Richard Thomson, MP for Gordon, added: “This has been an extremely challenging year which has tested all of us in ways we could hardly have imagined 12 months ago. My thoughts go to those who have lost their lives to Covid-19 and to the friends and families that they have left behind.
“If the last year has taught us anything, it is surely to value our relationships with others; to value the quality of life that each of us is able to live, and to understand better the many inequalities that the pandemic has exposed in society.
“Progress with vaccinations offers real hope. However, we must ensure that after the worst of the pandemic is past, we can find a better, fairer and more sustainable way to live our lives, so that we might build a society that properly values the people and the activities that enrich our own lives and those of others.”

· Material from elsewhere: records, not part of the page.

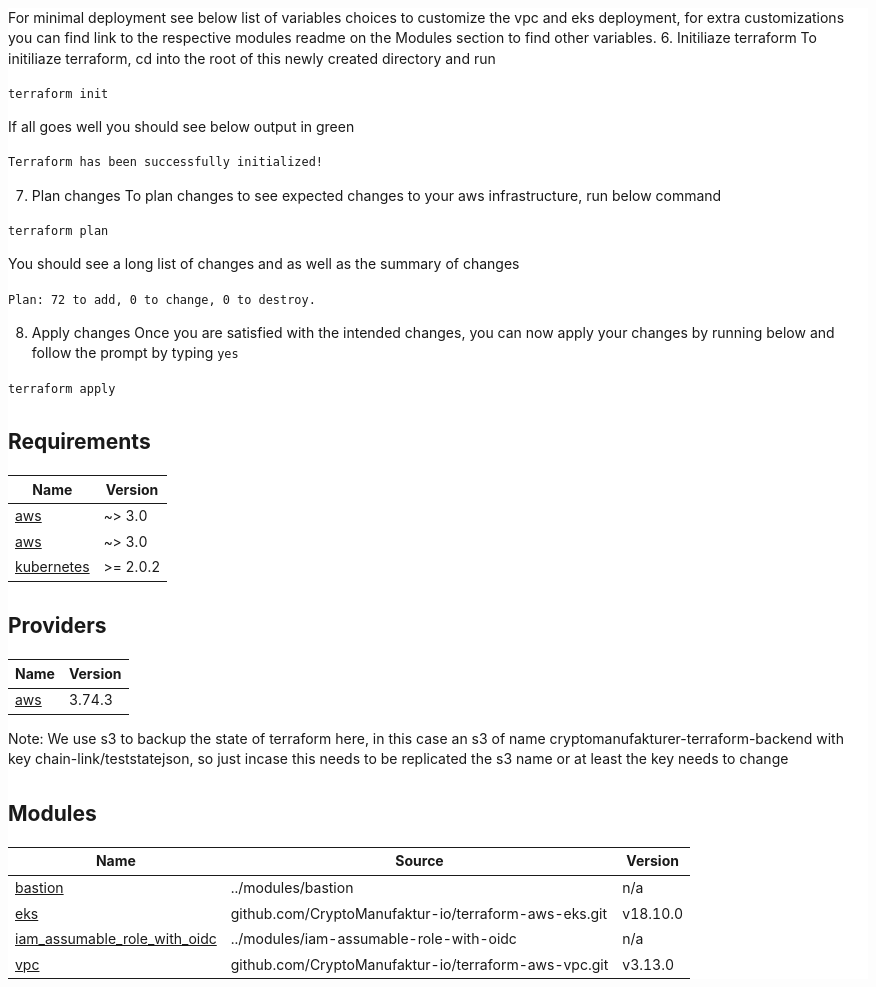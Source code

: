 For minimal deployment see below list of variables choices to  customize the vpc and eks deployment, for extra customizations you can find link to the respective modules readme on the Modules section to find other variables.
6. Initiliaze terraform 
To initiliaze terraform, cd into the root of this newly created directory and run
 ```
terraform init
 ```
If all goes well you should see below output in green

`Terraform has been successfully initialized!`

7. Plan changes
To  plan changes to see expected changes to your aws infrastructure, run below command
```
terraform plan
```
You should see a long list of changes and as well as the summary of changes 

`Plan: 72 to add, 0 to change, 0 to destroy.`

8. Apply changes
Once you are satisfied with the intended changes, you can now apply your changes by running below and follow the prompt by typing `yes`

```
terraform apply
```



## Requirements

| Name | Version |
|------|---------|
| <a name="requirement_aws"></a> [aws](#requirement\_aws) | ~> 3.0 |
| <a name="requirement_aws"></a> [aws](#requirement\_aws) | ~> 3.0 |
| <a name="requirement_kubernetes"></a> [kubernetes](#requirement\_kubernetes) | >= 2.0.2 |

## Providers

| Name | Version |
|------|---------|
| <a name="provider_aws"></a> [aws](#provider\_aws) | 3.74.3 |

Note: We use s3 to backup the state of terraform here, in this case an s3 of name cryptomanufakturer-terraform-backend with key chain-link/teststatejson, so just incase this needs to be replicated the s3 name or at least the key needs to change

## Modules

| Name | Source | Version |
|------|--------|---------|
| <a name="module_bastion"></a> [bastion](#module\_bastion) | ../modules/bastion | n/a |
| <a name="module_eks"></a> [eks](#module\_eks) | github.com/CryptoManufaktur-io/terraform-aws-eks.git | v18.10.0 |
| <a name="module_iam_assumable_role_with_oidc"></a> [iam\_assumable\_role\_with\_oidc](#module\_iam\_assumable\_role\_with\_oidc) | ../modules/iam-assumable-role-with-oidc | n/a |
| <a name="module_vpc"></a> [vpc](#module\_vpc) | github.com/CryptoManufaktur-io/terraform-aws-vpc.git | v3.13.0 |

A minute’s silence and a national doorstep vigil is planned to be held as a day of reflection to mark the anniversary.
Prime Minister Boris Johnson backed charity Marie Curie’s plan, which aims to remember those who have died from Covid-19 in the past year.

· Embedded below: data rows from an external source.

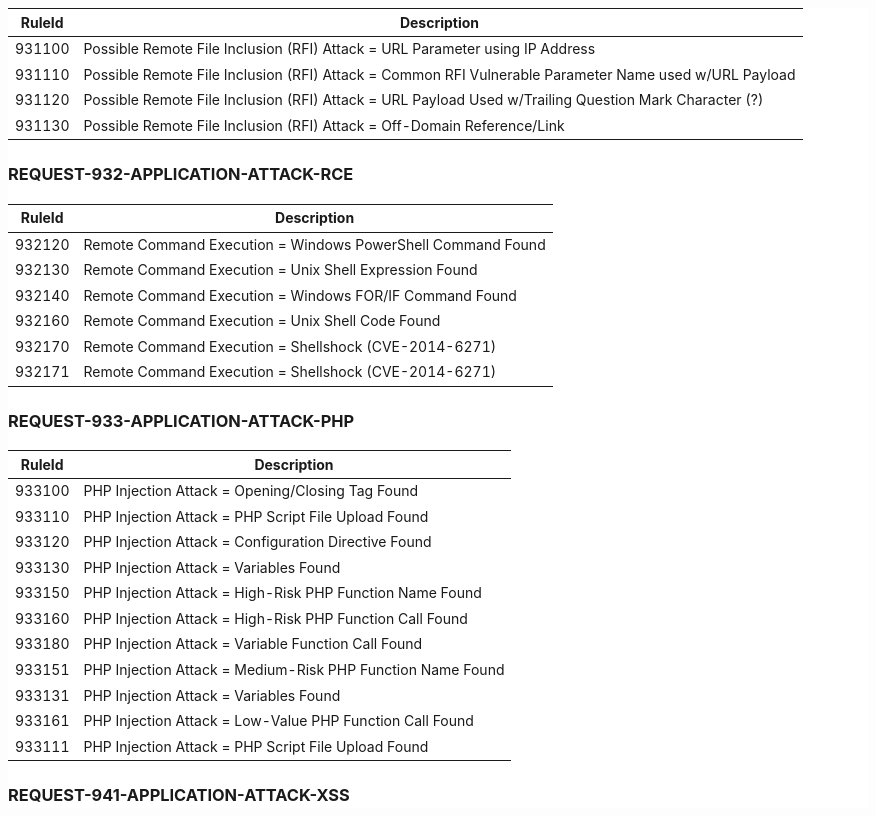 |RuleId|Description|
|---|---|
|931100|Possible Remote File Inclusion (RFI) Attack = URL Parameter using IP Address|
|931110|Possible Remote File Inclusion (RFI) Attack = Common RFI Vulnerable Parameter Name used w/URL Payload|
|931120|Possible Remote File Inclusion (RFI) Attack = URL Payload Used w/Trailing Question Mark Character (?)|
|931130|Possible Remote File Inclusion (RFI) Attack = Off-Domain Reference/Link|

### <a name="crs932"></a> <p x-ms-format-detection="none">REQUEST-932-APPLICATION-ATTACK-RCE</p>

|RuleId|Description|
|---|---|
|932120|Remote Command Execution = Windows PowerShell Command Found|
|932130|Remote Command Execution = Unix Shell Expression Found|
|932140|Remote Command Execution = Windows FOR/IF Command Found|
|932160|Remote Command Execution = Unix Shell Code Found|
|932170|Remote Command Execution = Shellshock (CVE-2014-6271)|
|932171|Remote Command Execution = Shellshock (CVE-2014-6271)|

### <a name="crs933"></a> <p x-ms-format-detection="none">REQUEST-933-APPLICATION-ATTACK-PHP</p>

|RuleId|Description|
|---|---|
|933100|PHP Injection Attack = Opening/Closing Tag Found|
|933110|PHP Injection Attack = PHP Script File Upload Found|
|933120|PHP Injection Attack = Configuration Directive Found|
|933130|PHP Injection Attack = Variables Found|
|933150|PHP Injection Attack = High-Risk PHP Function Name Found|
|933160|PHP Injection Attack = High-Risk PHP Function Call Found|
|933180|PHP Injection Attack = Variable Function Call Found|
|933151|PHP Injection Attack = Medium-Risk PHP Function Name Found|
|933131|PHP Injection Attack = Variables Found|
|933161|PHP Injection Attack = Low-Value PHP Function Call Found|
|933111|PHP Injection Attack = PHP Script File Upload Found|

### <a name="crs941"></a> <p x-ms-format-detection="none">REQUEST-941-APPLICATION-ATTACK-XSS</p>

It involves holding a minute’s silence at noon, with people then encouraged to light up their doorsteps at night.
Lord Provost of Aberdeenshire Councillor Bill Howatson recommended that people use the anniversary as a time to reflect on the past year, and think of all the loved ones who have been lost.
He said: “This year has been overwhelming for so many of us. Losing family or loved ones is always hard but losing them in the pandemic will leave scars that will take a long time to heal. The sadness of not being able to hold the hand of someone you love in their final hours is unbearable, and that makes it more important than ever to take time to stop and think.
“I encourage people who have been bereaved to use this opportunity to think back with fondness on those we have lost. I also would urge everyone to take time to reflect on the sacrifices made by others in this challenging time.
“It is important to take part in this day and pass on the thoughts of everyone in Aberdeenshire Council to those bereaved over the past 12 months.”